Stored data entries
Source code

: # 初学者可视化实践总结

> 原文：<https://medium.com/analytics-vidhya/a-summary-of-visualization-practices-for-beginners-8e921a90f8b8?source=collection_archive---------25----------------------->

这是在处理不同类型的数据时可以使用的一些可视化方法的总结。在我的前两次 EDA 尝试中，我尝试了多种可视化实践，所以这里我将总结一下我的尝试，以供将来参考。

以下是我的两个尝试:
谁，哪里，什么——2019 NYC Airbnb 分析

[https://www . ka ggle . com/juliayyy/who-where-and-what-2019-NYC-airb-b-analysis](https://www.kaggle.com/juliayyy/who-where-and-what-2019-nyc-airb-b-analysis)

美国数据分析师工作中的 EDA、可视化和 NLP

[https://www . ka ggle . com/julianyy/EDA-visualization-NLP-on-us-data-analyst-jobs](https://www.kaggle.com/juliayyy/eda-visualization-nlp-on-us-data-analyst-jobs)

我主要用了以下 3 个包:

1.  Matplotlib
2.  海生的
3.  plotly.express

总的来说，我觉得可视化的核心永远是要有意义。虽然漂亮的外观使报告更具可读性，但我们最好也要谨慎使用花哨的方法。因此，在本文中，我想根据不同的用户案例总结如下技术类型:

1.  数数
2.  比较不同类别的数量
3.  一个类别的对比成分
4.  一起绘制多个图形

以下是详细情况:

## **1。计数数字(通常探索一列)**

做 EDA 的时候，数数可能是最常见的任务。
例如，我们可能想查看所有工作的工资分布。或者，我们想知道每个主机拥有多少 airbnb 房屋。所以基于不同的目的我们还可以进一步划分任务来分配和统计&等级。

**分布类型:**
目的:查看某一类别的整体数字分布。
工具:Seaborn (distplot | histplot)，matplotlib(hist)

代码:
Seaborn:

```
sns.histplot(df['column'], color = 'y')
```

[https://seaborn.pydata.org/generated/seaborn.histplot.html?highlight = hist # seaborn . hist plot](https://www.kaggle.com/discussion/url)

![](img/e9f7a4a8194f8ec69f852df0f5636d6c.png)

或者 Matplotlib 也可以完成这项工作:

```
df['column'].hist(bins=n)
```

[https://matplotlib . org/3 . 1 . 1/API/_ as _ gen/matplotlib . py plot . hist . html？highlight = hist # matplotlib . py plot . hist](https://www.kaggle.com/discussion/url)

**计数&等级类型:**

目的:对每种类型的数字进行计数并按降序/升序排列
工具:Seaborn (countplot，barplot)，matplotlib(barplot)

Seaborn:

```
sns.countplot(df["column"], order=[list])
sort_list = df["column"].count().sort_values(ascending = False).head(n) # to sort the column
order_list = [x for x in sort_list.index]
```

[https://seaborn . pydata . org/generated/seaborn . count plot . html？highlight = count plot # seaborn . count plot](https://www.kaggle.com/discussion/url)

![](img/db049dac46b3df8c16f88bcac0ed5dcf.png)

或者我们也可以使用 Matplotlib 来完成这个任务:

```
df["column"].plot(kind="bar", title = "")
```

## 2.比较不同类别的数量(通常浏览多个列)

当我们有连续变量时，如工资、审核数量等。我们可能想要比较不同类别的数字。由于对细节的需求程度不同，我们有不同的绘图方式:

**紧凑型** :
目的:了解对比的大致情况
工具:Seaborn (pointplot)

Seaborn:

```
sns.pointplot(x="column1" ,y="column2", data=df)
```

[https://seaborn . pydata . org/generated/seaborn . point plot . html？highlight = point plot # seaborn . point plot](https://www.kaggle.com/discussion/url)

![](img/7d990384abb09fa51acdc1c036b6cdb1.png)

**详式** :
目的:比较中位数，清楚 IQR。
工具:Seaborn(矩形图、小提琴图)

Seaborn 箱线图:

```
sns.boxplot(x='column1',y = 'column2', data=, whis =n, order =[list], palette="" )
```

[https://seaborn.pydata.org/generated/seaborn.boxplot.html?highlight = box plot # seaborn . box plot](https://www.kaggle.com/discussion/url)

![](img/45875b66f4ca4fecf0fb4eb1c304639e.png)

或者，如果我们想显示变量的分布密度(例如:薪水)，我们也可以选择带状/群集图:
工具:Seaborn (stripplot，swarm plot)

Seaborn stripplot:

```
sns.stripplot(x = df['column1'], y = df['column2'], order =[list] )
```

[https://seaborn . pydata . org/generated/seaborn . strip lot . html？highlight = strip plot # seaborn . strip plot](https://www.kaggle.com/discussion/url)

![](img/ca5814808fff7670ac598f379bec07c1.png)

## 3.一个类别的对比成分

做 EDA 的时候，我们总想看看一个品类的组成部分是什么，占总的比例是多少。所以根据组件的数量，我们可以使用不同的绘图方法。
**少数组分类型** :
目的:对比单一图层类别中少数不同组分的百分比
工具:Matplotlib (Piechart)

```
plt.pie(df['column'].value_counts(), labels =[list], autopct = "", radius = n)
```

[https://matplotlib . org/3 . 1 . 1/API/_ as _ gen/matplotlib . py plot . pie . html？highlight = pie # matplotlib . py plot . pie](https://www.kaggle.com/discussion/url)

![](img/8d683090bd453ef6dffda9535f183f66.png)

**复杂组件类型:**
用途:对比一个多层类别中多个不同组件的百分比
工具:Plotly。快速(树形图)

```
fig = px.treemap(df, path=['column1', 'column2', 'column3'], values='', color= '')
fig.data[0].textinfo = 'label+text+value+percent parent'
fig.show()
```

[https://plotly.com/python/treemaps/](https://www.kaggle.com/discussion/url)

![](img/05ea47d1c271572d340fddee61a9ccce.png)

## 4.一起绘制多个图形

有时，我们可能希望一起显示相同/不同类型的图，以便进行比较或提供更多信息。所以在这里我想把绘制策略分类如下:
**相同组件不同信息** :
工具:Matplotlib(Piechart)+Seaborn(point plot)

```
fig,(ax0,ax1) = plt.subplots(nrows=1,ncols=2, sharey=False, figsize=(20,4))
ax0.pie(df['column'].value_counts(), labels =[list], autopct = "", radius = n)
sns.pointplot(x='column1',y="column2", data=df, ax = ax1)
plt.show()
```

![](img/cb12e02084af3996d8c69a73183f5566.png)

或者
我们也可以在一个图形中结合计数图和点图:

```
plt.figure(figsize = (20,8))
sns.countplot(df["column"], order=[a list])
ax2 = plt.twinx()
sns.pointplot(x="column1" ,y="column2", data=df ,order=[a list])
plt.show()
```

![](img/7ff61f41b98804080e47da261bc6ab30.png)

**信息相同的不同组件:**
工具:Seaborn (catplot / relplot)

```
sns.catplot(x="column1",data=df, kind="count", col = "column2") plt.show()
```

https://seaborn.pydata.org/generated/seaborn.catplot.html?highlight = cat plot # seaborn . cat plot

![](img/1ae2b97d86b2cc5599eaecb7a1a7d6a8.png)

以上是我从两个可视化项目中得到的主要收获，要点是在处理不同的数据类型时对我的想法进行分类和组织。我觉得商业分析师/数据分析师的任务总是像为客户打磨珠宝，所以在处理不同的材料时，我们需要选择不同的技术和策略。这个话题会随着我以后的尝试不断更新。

■ **What you are asked to do**: Copy every record exactly as presented.

■ **Exercise response**:
Source code

: # 初学者可视化实践总结

> 原文：<https://medium.com/analytics-vidhya/a-summary-of-visualization-practices-for-beginners-8e921a90f8b8?source=collection_archive---------25----------------------->

这是在处理不同类型的数据时可以使用的一些可视化方法的总结。在我的前两次 EDA 尝试中，我尝试了多种可视化实践，所以这里我将总结一下我的尝试，以供将来参考。

以下是我的两个尝试:
谁，哪里，什么——2019 NYC Airbnb 分析

[https://www . ka ggle . com/juliayyy/who-where-and-what-2019-NYC-airb-b-analysis](https://www.kaggle.com/juliayyy/who-where-and-what-2019-nyc-airb-b-analysis)

美国数据分析师工作中的 EDA、可视化和 NLP

[https://www . ka ggle . com/julianyy/EDA-visualization-NLP-on-us-data-analyst-jobs](https://www.kaggle.com/juliayyy/eda-visualization-nlp-on-us-data-analyst-jobs)

我主要用了以下 3 个包:

1.  Matplotlib
2.  海生的
3.  plotly.express

总的来说，我觉得可视化的核心永远是要有意义。虽然漂亮的外观使报告更具可读性，但我们最好也要谨慎使用花哨的方法。因此，在本文中，我想根据不同的用户案例总结如下技术类型:

1.  数数
2.  比较不同类别的数量
3.  一个类别的对比成分
4.  一起绘制多个图形

以下是详细情况:

## **1。计数数字(通常探索一列)**

做 EDA 的时候，数数可能是最常见的任务。
例如，我们可能想查看所有工作的工资分布。或者，我们想知道每个主机拥有多少 airbnb 房屋。所以基于不同的目的我们还可以进一步划分任务来分配和统计&等级。

**分布类型:**
目的:查看某一类别的整体数字分布。
工具:Seaborn (distplot | histplot)，matplotlib(hist)

代码:
Seaborn:

```
sns.histplot(df['column'], color = 'y')
```

[https://seaborn.pydata.org/generated/seaborn.histplot.html?highlight = hist # seaborn . hist plot](https://www.kaggle.com/discussion/url)

![](img/e9f7a4a8194f8ec69f852df0f5636d6c.png)

或者 Matplotlib 也可以完成这项工作:

```
df['column'].hist(bins=n)
```

[https://matplotlib . org/3 . 1 . 1/API/_ as _ gen/matplotlib . py plot . hist . html？highlight = hist # matplotlib . py plot . hist](https://www.kaggle.com/discussion/url)

**计数&等级类型:**

目的:对每种类型的数字进行计数并按降序/升序排列
工具:Seaborn (countplot，barplot)，matplotlib(barplot)

Seaborn:

```
sns.countplot(df["column"], order=[list])
sort_list = df["column"].count().sort_values(ascending = False).head(n) # to sort the column
order_list = [x for x in sort_list.index]
```

[https://seaborn . pydata . org/generated/seaborn . count plot . html？highlight = count plot # seaborn . count plot](https://www.kaggle.com/discussion/url)

![](img/db049dac46b3df8c16f88bcac0ed5dcf.png)

或者我们也可以使用 Matplotlib 来完成这个任务:

```
df["column"].plot(kind="bar", title = "")
```

## 2.比较不同类别的数量(通常浏览多个列)

当我们有连续变量时，如工资、审核数量等。我们可能想要比较不同类别的数字。由于对细节的需求程度不同，我们有不同的绘图方式:

**紧凑型** :
目的:了解对比的大致情况
工具:Seaborn (pointplot)

Seaborn:

```
sns.pointplot(x="column1" ,y="column2", data=df)
```

[https://seaborn . pydata . org/generated/seaborn . point plot . html？highlight = point plot # seaborn . point plot](https://www.kaggle.com/discussion/url)

![](img/7d990384abb09fa51acdc1c036b6cdb1.png)

**详式** :
目的:比较中位数，清楚 IQR。
工具:Seaborn(矩形图、小提琴图)

Seaborn 箱线图:

```
sns.boxplot(x='column1',y = 'column2', data=, whis =n, order =[list], palette="" )
```

[https://seaborn.pydata.org/generated/seaborn.boxplot.html?highlight = box plot # seaborn . box plot](https://www.kaggle.com/discussion/url)

![](img/45875b66f4ca4fecf0fb4eb1c304639e.png)

或者，如果我们想显示变量的分布密度(例如:薪水)，我们也可以选择带状/群集图:
工具:Seaborn (stripplot，swarm plot)

Seaborn stripplot:

```
sns.stripplot(x = df['column1'], y = df['column2'], order =[list] )
```

[https://seaborn . pydata . org/generated/seaborn . strip lot . html？highlight = strip plot # seaborn . strip plot](https://www.kaggle.com/discussion/url)

![](img/ca5814808fff7670ac598f379bec07c1.png)

## 3.一个类别的对比成分

做 EDA 的时候，我们总想看看一个品类的组成部分是什么，占总的比例是多少。所以根据组件的数量，我们可以使用不同的绘图方法。
**少数组分类型** :
目的:对比单一图层类别中少数不同组分的百分比
工具:Matplotlib (Piechart)

```
plt.pie(df['column'].value_counts(), labels =[list], autopct = "", radius = n)
```

[https://matplotlib . org/3 . 1 . 1/API/_ as _ gen/matplotlib . py plot . pie . html？highlight = pie # matplotlib . py plot . pie](https://www.kaggle.com/discussion/url)

![](img/8d683090bd453ef6dffda9535f183f66.png)

**复杂组件类型:**
用途:对比一个多层类别中多个不同组件的百分比
工具:Plotly。快速(树形图)

```
fig = px.treemap(df, path=['column1', 'column2', 'column3'], values='', color= '')
fig.data[0].textinfo = 'label+text+value+percent parent'
fig.show()
```

[https://plotly.com/python/treemaps/](https://www.kaggle.com/discussion/url)

![](img/05ea47d1c271572d340fddee61a9ccce.png)

## 4.一起绘制多个图形

有时，我们可能希望一起显示相同/不同类型的图，以便进行比较或提供更多信息。所以在这里我想把绘制策略分类如下:
**相同组件不同信息** :
工具:Matplotlib(Piechart)+Seaborn(point plot)

```
fig,(ax0,ax1) = plt.subplots(nrows=1,ncols=2, sharey=False, figsize=(20,4))
ax0.pie(df['column'].value_counts(), labels =[list], autopct = "", radius = n)
sns.pointplot(x='column1',y="column2", data=df, ax = ax1)
plt.show()
```

![](img/cb12e02084af3996d8c69a73183f5566.png)

或者
我们也可以在一个图形中结合计数图和点图:

```
plt.figure(figsize = (20,8))
sns.countplot(df["column"], order=[a list])
ax2 = plt.twinx()
sns.pointplot(x="column1" ,y="column2", data=df ,order=[a list])
plt.show()
```

![](img/7ff61f41b98804080e47da261bc6ab30.png)

**信息相同的不同组件:**
工具:Seaborn (catplot / relplot)

```
sns.catplot(x="column1",data=df, kind="count", col = "column2") plt.show()
```

https://seaborn.pydata.org/generated/seaborn.catplot.html?highlight = cat plot # seaborn . cat plot

![](img/1ae2b97d86b2cc5599eaecb7a1a7d6a8.png)

以上是我从两个可视化项目中得到的主要收获，要点是在处理不同的数据类型时对我的想法进行分类和组织。我觉得商业分析师/数据分析师的任务总是像为客户打磨珠宝，所以在处理不同的材料时，我们需要选择不同的技术和策略。这个话题会随着我以后的尝试不断更新。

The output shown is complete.